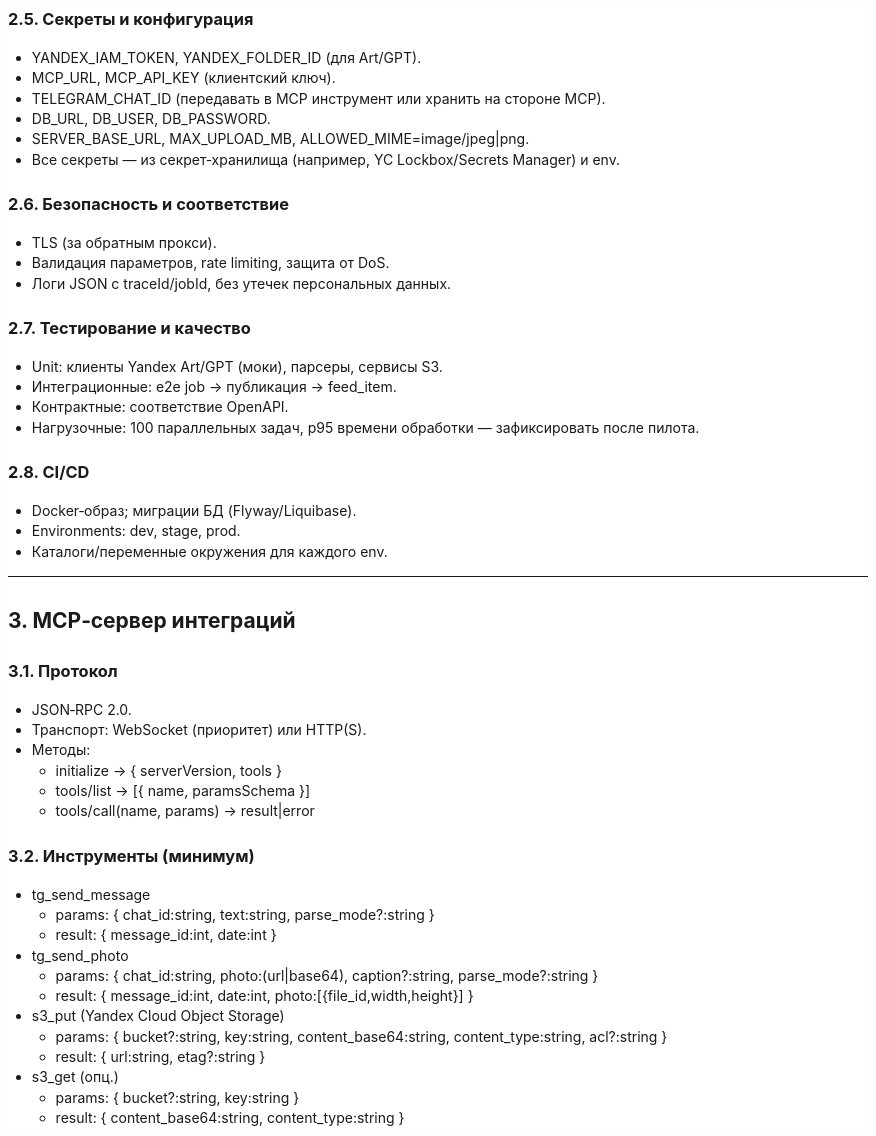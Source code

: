 ### 2.5. Секреты и конфигурация
- YANDEX_IAM_TOKEN, YANDEX_FOLDER_ID (для Art/GPT).
- MCP_URL, MCP_API_KEY (клиентский ключ).
- TELEGRAM_CHAT_ID (передавать в MCP инструмент или хранить на стороне MCP).
- DB_URL, DB_USER, DB_PASSWORD.
- SERVER_BASE_URL, MAX_UPLOAD_MB, ALLOWED_MIME=image/jpeg|png.
- Все секреты — из секрет‑хранилища (например, YC Lockbox/Secrets Manager) и env.

### 2.6. Безопасность и соответствие
- TLS (за обратным прокси).
- Валидация параметров, rate limiting, защита от DoS.
- Логи JSON с traceId/jobId, без утечек персональных данных.

### 2.7. Тестирование и качество
- Unit: клиенты Yandex Art/GPT (моки), парсеры, сервисы S3.
- Интеграционные: е2е job → публикация → feed_item.
- Контрактные: соответствие OpenAPI.
- Нагрузочные: 100 параллельных задач, p95 времени обработки — зафиксировать после пилота.

### 2.8. CI/CD
- Docker‑образ; миграции БД (Flyway/Liquibase).
- Environments: dev, stage, prod.
- Каталоги/переменные окружения для каждого env.

--------------------------------
## 3. MCP‑сервер интеграций

### 3.1. Протокол
- JSON‑RPC 2.0.
- Транспорт: WebSocket (приоритет) или HTTP(S).
- Методы:
  - initialize → { serverVersion, tools }
  - tools/list → [{ name, paramsSchema }]
  - tools/call(name, params) → result|error

### 3.2. Инструменты (минимум)
- tg_send_message
  - params: { chat_id:string, text:string, parse_mode?:string }
  - result: { message_id:int, date:int }
- tg_send_photo
  - params: { chat_id:string, photo:(url|base64), caption?:string, parse_mode?:string }
  - result: { message_id:int, date:int, photo:[{file_id,width,height}] }
- s3_put (Yandex Cloud Object Storage)
  - params: { bucket?:string, key:string, content_base64:string, content_type:string, acl?:string }
  - result: { url:string, etag?:string }
- s3_get (опц.)
  - params: { bucket?:string, key:string }
  - result: { content_base64:string, content_type:string }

────────────────

Task objective: For the word "name", find every line in the data that holds it and copy that line.

Written response:
  - tools/list → [{ name, paramsSchema }]
  - tools/call(name, params) → result|error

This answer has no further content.